__Exercise aim__. Repeat only the stretch of lines below that runs from the line with "There will be several" through the line with "Repository for all", unaltered.
===============
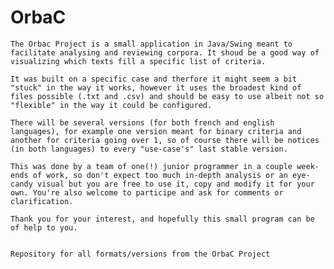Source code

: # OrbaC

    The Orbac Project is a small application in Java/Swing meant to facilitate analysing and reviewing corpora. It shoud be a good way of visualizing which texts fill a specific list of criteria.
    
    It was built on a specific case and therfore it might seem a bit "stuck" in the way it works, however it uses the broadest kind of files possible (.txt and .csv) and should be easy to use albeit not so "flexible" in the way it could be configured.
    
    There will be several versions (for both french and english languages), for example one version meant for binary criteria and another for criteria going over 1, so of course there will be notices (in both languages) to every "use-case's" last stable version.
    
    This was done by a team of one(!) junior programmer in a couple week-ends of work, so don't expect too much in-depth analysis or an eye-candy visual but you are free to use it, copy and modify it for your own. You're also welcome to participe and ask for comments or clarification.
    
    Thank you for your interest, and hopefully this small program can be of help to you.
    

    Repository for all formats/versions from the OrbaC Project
===============
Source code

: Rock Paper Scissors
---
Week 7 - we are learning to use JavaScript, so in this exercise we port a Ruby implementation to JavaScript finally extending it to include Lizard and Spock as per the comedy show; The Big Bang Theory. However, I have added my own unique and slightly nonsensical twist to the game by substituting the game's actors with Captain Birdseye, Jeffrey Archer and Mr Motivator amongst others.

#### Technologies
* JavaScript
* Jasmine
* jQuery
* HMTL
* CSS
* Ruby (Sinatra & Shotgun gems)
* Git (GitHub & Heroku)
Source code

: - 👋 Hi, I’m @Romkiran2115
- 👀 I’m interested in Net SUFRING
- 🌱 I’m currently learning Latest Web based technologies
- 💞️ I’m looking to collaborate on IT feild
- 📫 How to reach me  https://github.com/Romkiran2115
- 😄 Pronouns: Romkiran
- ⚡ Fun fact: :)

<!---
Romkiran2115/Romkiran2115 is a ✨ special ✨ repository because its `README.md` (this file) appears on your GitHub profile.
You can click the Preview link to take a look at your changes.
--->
===============
__Problem solution__.
    There will be several versions (for both french and english languages), for example one version meant for binary criteria and another for criteria going over 1, so of course there will be notices (in both languages) to every "use-case's" last stable version.
    
    This was done by a team of one(!) junior programmer in a couple week-ends of work, so don't expect too much in-depth analysis or an eye-candy visual but you are free to use it, copy and modify it for your own. You're also welcome to participe and ask for comments or clarification.
    
    Thank you for your interest, and hopefully this small program can be of help to you.
    

    Repository for all formats/versions from the OrbaC Project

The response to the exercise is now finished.